Dos privilégios que me compõem

Texto de Ana Rita Dutra.

Conhecer-se é fundamental. Eu me conheço? Não sei. Acho que em parte, mas na mesma parte talvez não me conheça. Meu feminismo é um bebê ainda, nasceu realmente a uns 4 anos atrás. É interessante, há dois anos atrás, eu considerava meu feminismo forte, imbatível, totalmente inclusivo, plural. E aos poucos fui descobrindo que plural, era só uma palavra que eu utilizava, minha realidade enquanto militante não era plural. Na minha cabeça, se eu falava dos direitos das mulheres, gênero, igualdade, isso significava que meu feminismo era inclusivo.

Mas ele não era. Meu feminismo não olhava para as especificidades, meu feminismo não olhava para a mulher enquanto mulheres em sua diversidade, não olhava para as relações sociais. Eu circulava por ambientes cheios de mulheres feministas, estas reconhecidas como mulheres, e não reconhecia uma série de desigualdades presentes nestes mesmos ambientes. E lhes digo: ainda, em muito, não reconheço.
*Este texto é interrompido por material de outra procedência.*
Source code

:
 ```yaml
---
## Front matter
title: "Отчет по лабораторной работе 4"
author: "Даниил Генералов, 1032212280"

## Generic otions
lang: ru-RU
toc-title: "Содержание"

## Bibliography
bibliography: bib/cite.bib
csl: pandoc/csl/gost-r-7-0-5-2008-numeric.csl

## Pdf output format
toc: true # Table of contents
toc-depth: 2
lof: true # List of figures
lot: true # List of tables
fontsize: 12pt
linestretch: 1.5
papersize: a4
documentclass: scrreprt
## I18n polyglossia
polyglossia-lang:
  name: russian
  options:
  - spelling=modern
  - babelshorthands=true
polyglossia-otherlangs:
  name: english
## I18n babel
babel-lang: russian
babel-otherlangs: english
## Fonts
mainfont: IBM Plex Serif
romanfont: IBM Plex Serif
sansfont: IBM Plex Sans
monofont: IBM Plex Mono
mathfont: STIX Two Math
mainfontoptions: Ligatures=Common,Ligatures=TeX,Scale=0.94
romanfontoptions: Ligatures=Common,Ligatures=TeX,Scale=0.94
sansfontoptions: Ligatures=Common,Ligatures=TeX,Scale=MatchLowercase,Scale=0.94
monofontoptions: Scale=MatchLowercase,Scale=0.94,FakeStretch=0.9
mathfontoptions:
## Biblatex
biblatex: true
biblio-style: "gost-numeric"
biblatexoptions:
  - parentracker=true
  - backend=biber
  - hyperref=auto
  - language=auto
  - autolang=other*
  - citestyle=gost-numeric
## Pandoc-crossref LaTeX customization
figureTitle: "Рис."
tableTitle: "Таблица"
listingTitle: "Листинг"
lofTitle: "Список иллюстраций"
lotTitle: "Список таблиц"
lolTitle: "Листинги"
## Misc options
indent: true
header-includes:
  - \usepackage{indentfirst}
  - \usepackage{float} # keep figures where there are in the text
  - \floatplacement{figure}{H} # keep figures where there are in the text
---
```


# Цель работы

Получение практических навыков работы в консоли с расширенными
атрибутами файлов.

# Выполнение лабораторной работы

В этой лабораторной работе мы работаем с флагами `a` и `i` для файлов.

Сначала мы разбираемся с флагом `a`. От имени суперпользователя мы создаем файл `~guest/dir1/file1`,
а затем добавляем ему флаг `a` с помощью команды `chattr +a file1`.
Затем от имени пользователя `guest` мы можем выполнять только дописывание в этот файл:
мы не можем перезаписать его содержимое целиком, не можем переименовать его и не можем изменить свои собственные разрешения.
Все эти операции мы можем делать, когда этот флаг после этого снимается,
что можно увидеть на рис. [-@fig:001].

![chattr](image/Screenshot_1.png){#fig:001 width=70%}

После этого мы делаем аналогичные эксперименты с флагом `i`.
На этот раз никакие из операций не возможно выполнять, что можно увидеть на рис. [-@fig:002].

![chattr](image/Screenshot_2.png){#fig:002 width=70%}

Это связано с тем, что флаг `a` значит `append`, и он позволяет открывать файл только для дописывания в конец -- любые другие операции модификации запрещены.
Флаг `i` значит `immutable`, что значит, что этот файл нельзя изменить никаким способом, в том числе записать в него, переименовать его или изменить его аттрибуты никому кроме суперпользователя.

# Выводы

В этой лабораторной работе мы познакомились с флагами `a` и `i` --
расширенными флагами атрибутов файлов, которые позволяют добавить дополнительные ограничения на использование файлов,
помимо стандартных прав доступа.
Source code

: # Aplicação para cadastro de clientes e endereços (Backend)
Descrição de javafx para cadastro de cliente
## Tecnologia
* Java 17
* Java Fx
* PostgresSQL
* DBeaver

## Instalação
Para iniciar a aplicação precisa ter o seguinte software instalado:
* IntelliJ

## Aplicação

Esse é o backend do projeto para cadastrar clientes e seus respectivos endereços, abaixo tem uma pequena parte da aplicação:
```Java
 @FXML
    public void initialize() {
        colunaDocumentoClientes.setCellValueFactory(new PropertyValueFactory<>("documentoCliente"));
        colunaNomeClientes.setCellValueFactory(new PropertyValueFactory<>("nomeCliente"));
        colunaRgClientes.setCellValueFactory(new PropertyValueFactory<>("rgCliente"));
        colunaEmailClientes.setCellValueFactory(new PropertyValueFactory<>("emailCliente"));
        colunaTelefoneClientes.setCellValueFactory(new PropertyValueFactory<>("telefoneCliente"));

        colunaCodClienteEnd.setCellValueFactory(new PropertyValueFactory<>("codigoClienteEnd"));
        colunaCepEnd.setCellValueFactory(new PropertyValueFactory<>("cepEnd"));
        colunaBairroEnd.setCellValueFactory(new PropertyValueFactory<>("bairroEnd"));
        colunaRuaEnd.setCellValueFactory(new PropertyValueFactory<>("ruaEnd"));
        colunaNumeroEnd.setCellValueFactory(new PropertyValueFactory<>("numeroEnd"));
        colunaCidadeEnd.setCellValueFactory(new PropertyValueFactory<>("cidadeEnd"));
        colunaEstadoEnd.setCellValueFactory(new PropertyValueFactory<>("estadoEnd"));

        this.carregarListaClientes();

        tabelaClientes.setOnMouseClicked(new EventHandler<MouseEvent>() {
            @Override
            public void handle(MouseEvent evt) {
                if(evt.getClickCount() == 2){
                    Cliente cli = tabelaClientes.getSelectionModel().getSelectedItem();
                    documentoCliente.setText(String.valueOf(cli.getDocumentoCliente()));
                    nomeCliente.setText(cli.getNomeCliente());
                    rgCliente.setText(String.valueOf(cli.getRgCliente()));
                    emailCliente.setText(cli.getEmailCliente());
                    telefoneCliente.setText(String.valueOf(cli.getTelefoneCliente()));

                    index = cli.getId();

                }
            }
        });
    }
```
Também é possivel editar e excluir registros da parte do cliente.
Pensar em cissexismo? O que é isso? E assumo que tenho enorme dificuldade em problematizar sobre as realidades, por exemplo, da mulher transexual, homem transexual, travesti… Sempre trato a pessoa como esta quer ser tratada, mas venho a meses me cobrando um momento de estudo mais profundo sobre esses temas, e acabo deixando de lado, fica pra depois. E por que será que fica para depois?

Marcha das Vadias de Recife/2012. Foto de Tatiana Nascimento/Diário de Pernambuco.

Talvez porque isso faz parte dos “privilégios” que me compõem, talvez isso faça parte do meu comodismo, dos preconceitos que eu ainda carrego, e que muitas de nós ainda carregamos. E no meu caso, eu quero muito arrancar fora. Ter nascido e o médico dito: É uma menina. Ter sido identificada como mulher branca, apesar do meu pai ser negro, ter me apaixonado por um cara aos 20 anos e estar com ele em uma prazerosa relação até hoje (já fazem 9 anos..). Ok, não casei na igreja, no civil, não quero ter filhos, e isso as vezes me torna um monstro, mas eu sou heterossexual e isso me preserva de uma série de violências.

Nunca fui criticada por manifestar carinho pelo meu companheiro, nunca temi por minha segurança ao passear de mãos dadas por uma rua, nunca tive que lutar pelo reconhecimento da minha união, pelo meu reconhecimento como mulher. E só agora, aos 29 anos, começo a me questionar profundamente, começo a descobrir uma série de coisas sobre eu mesma, sobre minha origem, sobre o que me compõe.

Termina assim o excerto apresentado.